Encorafenib, Cetuximab, and mFOLFOX6 in BRAF-Mutated Colorectal Cancer
Mené sur des patients atteints d'un cancer colorectal avec mutation V600E au niveau du gène BRAF, cet essai de phase III évalue l'efficacité, du point de vue de la survie sans progression, et la toxicité d'un traitement de première ligne combinant encorafénib, cétuximab, et chimiothérapie de type mFOLFOX6
Background: First-line treatment with encorafenib plus cetuximab (EC) with or without chemotherapy (oxaliplatin, leucovorin, and fluorouracil [mFOLFOX6]) for BRAF V600E–mutated metastatic colorectal cancer, an aggressive subtype with a poor prognosis, was compared with standard care (chemotherapy with or without bevacizumab) in an open-label, phase 3 trial, which showed significance regarding one of the two primary end points, objective response according to blinded independent central review (odds ratio for EC+mFOLFOX6 vs. standard care, 2.44; one-sided P<0.001). This result led to accelerated Food and Drug Administration approval of this investigational combination therapy for BRAF V600E–mutated metastatic colorectal cancer, including as first-line therapy. Data on progression-free survival (the second primary end point) and an updated interim analysis of overall survival are now available.

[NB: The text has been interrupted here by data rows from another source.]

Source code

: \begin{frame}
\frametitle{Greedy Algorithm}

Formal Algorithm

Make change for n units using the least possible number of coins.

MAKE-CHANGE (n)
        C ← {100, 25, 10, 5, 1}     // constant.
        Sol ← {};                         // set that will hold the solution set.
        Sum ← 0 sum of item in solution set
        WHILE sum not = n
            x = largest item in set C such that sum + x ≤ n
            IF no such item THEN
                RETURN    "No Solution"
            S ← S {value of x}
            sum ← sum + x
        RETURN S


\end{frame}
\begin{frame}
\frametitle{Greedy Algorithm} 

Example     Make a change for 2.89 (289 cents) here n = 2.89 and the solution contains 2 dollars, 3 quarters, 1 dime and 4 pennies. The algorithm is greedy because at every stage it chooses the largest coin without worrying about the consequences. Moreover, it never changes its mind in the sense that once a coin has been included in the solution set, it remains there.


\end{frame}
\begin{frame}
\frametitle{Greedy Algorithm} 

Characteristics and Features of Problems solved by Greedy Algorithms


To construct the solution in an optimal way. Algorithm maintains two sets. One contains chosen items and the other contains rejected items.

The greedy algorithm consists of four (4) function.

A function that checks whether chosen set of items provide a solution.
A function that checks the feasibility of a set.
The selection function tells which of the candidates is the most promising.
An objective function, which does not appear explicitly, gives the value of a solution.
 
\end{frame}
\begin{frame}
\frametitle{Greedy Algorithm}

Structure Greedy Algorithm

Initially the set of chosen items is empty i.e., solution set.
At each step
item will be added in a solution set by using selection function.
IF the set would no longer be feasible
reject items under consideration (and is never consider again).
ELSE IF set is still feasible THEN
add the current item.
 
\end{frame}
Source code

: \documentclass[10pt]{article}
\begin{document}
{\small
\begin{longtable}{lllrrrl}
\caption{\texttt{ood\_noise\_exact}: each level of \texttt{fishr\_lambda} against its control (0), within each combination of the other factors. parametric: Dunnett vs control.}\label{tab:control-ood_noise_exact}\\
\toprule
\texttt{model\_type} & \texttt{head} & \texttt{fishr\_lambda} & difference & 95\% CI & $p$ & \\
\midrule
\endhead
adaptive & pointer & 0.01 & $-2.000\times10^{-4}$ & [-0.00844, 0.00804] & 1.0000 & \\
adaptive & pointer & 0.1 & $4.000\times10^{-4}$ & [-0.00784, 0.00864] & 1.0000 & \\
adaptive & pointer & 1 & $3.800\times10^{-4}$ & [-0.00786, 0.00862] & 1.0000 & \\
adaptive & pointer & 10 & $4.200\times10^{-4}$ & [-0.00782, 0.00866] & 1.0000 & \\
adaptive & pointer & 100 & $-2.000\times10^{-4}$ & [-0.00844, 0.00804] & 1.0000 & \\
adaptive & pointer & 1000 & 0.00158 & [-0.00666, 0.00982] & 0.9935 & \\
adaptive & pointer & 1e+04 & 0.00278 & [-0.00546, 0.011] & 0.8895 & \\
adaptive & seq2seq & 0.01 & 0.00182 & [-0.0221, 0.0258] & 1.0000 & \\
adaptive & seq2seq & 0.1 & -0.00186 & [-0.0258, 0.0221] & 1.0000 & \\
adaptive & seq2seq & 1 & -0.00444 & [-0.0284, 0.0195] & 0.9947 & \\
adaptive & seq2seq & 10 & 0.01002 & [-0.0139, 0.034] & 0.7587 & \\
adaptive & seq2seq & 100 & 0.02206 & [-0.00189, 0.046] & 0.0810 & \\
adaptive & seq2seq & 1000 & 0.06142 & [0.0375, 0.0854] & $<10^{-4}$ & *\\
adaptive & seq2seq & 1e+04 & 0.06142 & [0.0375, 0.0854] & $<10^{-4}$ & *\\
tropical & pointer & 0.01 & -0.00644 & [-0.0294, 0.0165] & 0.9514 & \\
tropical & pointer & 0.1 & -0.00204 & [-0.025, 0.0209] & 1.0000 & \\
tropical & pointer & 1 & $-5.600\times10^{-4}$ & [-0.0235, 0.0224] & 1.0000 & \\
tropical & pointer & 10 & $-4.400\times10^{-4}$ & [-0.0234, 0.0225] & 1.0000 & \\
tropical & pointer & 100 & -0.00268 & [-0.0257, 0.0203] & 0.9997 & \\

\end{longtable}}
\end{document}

Methods: We randomly assigned patients with untreated BRAF V600E–mutated metastatic colorectal cancer to receive EC, EC+mFOLFOX6, or standard care. The two primary end points were objective response (reported previously) and progression-free survival according to blinded independent central review in the EC+mFOLFOX6 group and the standard-care group. The key secondary end point was overall survival.
Results: Significantly longer progression-free survival was seen with EC+mFOLFOX6 than with standard care (median, 12.8 vs. 7.1 months; hazard ratio for progression or death, 0.53; 95% confidence interval [CI], 0.41 to 0.68; P<0.001). In an interim analysis, overall survival was significantly longer with EC+mFOLFOX6 than with standard care (median, 30.3 vs. 15.1 months; hazard ratio for death, 0.49; 95% CI, 0.38 to 0.63; P<0.001). The incidence of serious adverse events during treatment was 46.1% with EC+mFOLFOX6 and 38.9% with standard care. Safety profiles were consistent with those known for each agent.
Conclusions: This trial showed significantly longer progression-free survival and overall survival with first-line treatment with EC+mFOLFOX6 than with standard care among patients with BRAF V600E–mutated metastatic colorectal cancer. (Funded by Pfizer and others; BREAKWATER ClinicalTrials.gov number, NCT04607421.)